When deciding how to account for transactions, business owners must choose between a single or double-entry system and the accrual or cash basis method. Double-entry accrual accounting is one of the most common approaches.
Fra Luca Bartomomeo de Pacioli, known as the father of modern accounting, published the first known work about double-entry accounting in the mid 15th century. His book possessed the same fundamental elements and methods that accountants use today.
A double-entry accounting system tracks financial activity in which the debits and credits of each transaction equal zero. Double-entry accrual accounting also employs the principles of accrual basis accounting, most notably the matching principle.
The chief rule in double-entry accrual accounting, the matching principle, requires accountants to record transactions in the period the work took place regardless of when cash exchanged hands. Accountants create entries called accruals and deferrals to comply with this requirement.
Common accounts specific to double-entry accrual accounting include accounts payable trade, accrued salaries, accrued vacation, prepaid insurance, unearned revenue and deferred rent.
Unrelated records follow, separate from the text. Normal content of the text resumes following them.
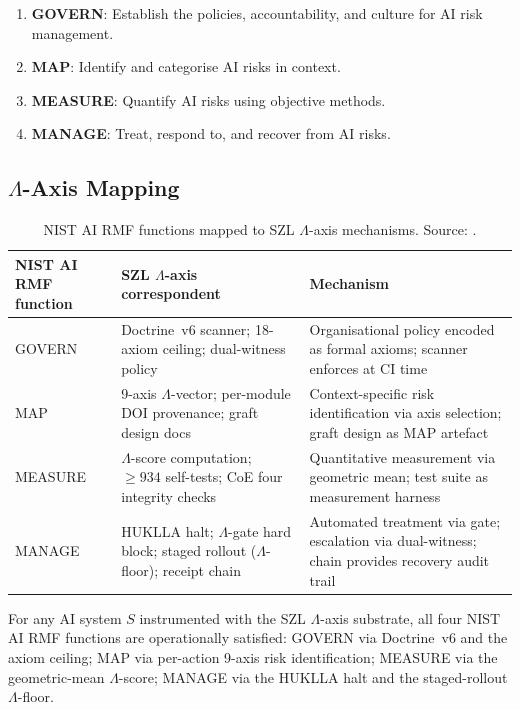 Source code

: \begin{enumerate}
  \item \textbf{GOVERN}: Establish the policies, accountability, and culture
    for AI risk management.
  \item \textbf{MAP}: Identify and categorise AI risks in context.
  \item \textbf{MEASURE}: Quantify AI risks using objective methods.
  \item \textbf{MANAGE}: Treat, respond to, and recover from AI risks.
\end{enumerate}

\subsection{$\Lambda$-Axis Mapping}
\label{ssec:lambda-rmf-mapping}

\begin{table}[ht]
\centering
\begin{tabular}{p{2.5cm}|p{4cm}|p{5.5cm}}
\textbf{NIST AI RMF function} & \textbf{SZL $\Lambda$-axis correspondent} & \textbf{Mechanism} \\
\hline
GOVERN & Doctrine~v6 scanner; 18-axiom ceiling; dual-witness policy & Organisational policy encoded as formal axioms; scanner enforces at CI time \\
\hline
MAP & 9-axis $\Lambda$-vector; per-module DOI provenance; graft design docs & Context-specific risk identification via axis selection; graft design as MAP artefact \\
\hline
MEASURE & $\Lambda$-score computation; $\geq 934$ self-tests; CoE four integrity checks & Quantitative measurement via geometric mean; test suite as measurement harness \\
\hline
MANAGE & HUKLLA halt; $\Lambda$-gate hard block; staged rollout ($\Lambda$-floor); receipt chain & Automated treatment via gate; escalation via dual-witness; chain provides recovery audit trail \\
\end{tabular}
\caption{NIST AI RMF functions mapped to SZL $\Lambda$-axis mechanisms.
  Source: \cite{nist_ai_rmf}.}
\label{tab:rmf-mapping}
\end{table}

\begin{theorem}
  \label{thm:rmf-completeness}
  For any AI system $S$ instrumented with the SZL $\Lambda$-axis substrate,
  all four NIST AI RMF functions are operationally satisfied:
  GOVERN via Doctrine~v6 and the axiom ceiling;
  MAP via per-action 9-axis risk identification;
  MEASURE via the geometric-mean $\Lambda$-score;
  MANAGE via the HUKLLA halt and the staged-rollout $\Lambda$-floor.
\end{theorem}

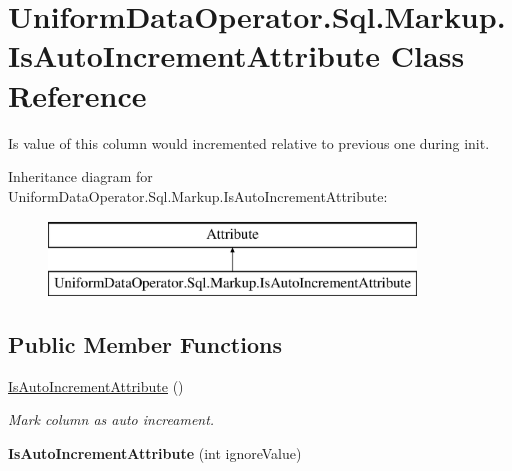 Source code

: \hypertarget{class_uniform_data_operator_1_1_sql_1_1_markup_1_1_is_auto_increment_attribute}{}\section{Uniform\+Data\+Operator.\+Sql.\+Markup.\+Is\+Auto\+Increment\+Attribute Class Reference}
\label{class_uniform_data_operator_1_1_sql_1_1_markup_1_1_is_auto_increment_attribute}


Is value of this column would incremented relative to previous one during init.  


Inheritance diagram for Uniform\+Data\+Operator.\+Sql.\+Markup.\+Is\+Auto\+Increment\+Attribute\+:\begin{figure}[H]
\begin{center}
\leavevmode
\includegraphics[height=2.000000cm]{d8/dbb/class_uniform_data_operator_1_1_sql_1_1_markup_1_1_is_auto_increment_attribute}
\end{center}
\end{figure}
\subsection*{Public Member Functions}
\begin{DoxyCompactItemize}
\item 
\mbox{\hyperlink{class_uniform_data_operator_1_1_sql_1_1_markup_1_1_is_auto_increment_attribute_a08b552e4e7152960faef3ecbd14eaf37}{Is\+Auto\+Increment\+Attribute}} ()
\begin{DoxyCompactList}\small\item\em Mark column as auto increament. \end{DoxyCompactList}\item 
\mbox{\label{class_uniform_data_operator_1_1_sql_1_1_markup_1_1_is_auto_increment_attribute_a9818a7b2015d08c7e682988f382a0755}} 
{\bfseries Is\+Auto\+Increment\+Attribute} (int ignore\+Value)
\end{DoxyCompactItemize}
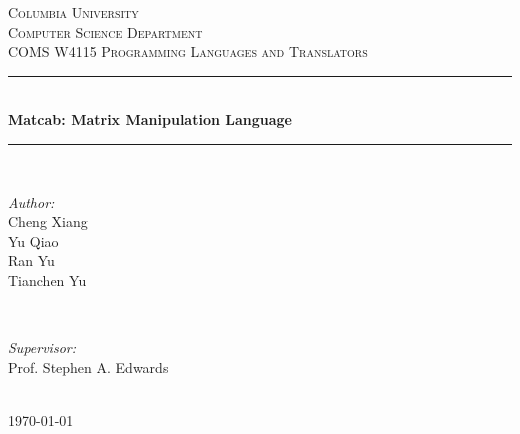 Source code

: \documentclass[12pt]{article} %
\begin{document}

\begin{titlepage}

\newcommand{\HRule}{\rule{\linewidth}{0.5mm}} %

\center %

\textsc{\LARGE Columbia University}\\[1.5cm] %
\textsc{\Large Computer Science Department}\\[0.5cm] %
\textsc{\large COMS W4115 Programming Languages and Translators}\\[0.5cm] %

\HRule \\[0.4cm]
{ \huge \bfseries Matcab: Matrix Manipulation Language}\\[0.4cm] %
\HRule \\[1.5cm]

\begin{minipage}{0.4\textwidth}
\begin{flushleft} \large
\emph{Author:}\\
Cheng Xiang \\ Yu Qiao \\ Ran Yu \\ Tianchen Yu %
\end{flushleft}
\end{minipage}
~
\begin{minipage}{0.4\textwidth}
\begin{flushright} \large
\emph{Supervisor:} \\
Prof. Stephen A. Edwards\ %
\end{flushright}
\end{minipage}\\[4cm]

{\large \today}\\[3cm] %



\vfill %

\end{titlepage}
\end{document}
One side of each entry affects the accrual or deferral account and the other side affects an account that appears on the income statement.
Advantages and Disadvantages
Double-entry accrual accounting produces financial statements that reflect all income and expenses related to a particular accounting period, making it an effective approach to analysing revenue and costs. However, accountants must prepare a separate cash flow reconciliation to gauge actual cash reserves.